======== Recorded information

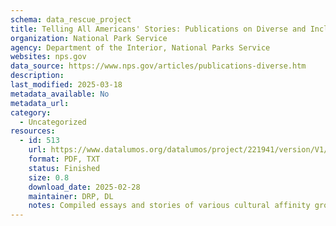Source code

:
 ```yaml
---
schema: data_rescue_project 
title: Telling All Americans' Stories: Publications on Diverse and Inclusive History
organization: National Park Service
agency: Department of the Interior, National Parks Service
websites: nps.gov
data_source: https://www.nps.gov/articles/publications-diverse.htm
description: 
last_modified: 2025-03-18
metadata_available: No
metadata_url: 
category:
  - Uncategorized
resources:
  - id: 513
    url: https://www.datalumos.org/datalumos/project/221941/version/V1/view
    format: PDF, TXT
    status: Finished
    size: 0.8
    download_date: 2025-02-28
    maintainer: DRP, DL
    notes: Compiled essays and stories of various cultural affinity groups and their relations to America's national park system. Multiple links broken, noted in description.txt within each subfolder
---
```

================

**Task directions**
Which lines of the listing contain the word "Service"? Copy each of them.

**Answer section**
organization: National Park Service
agency: Department of the Interior, National Parks Service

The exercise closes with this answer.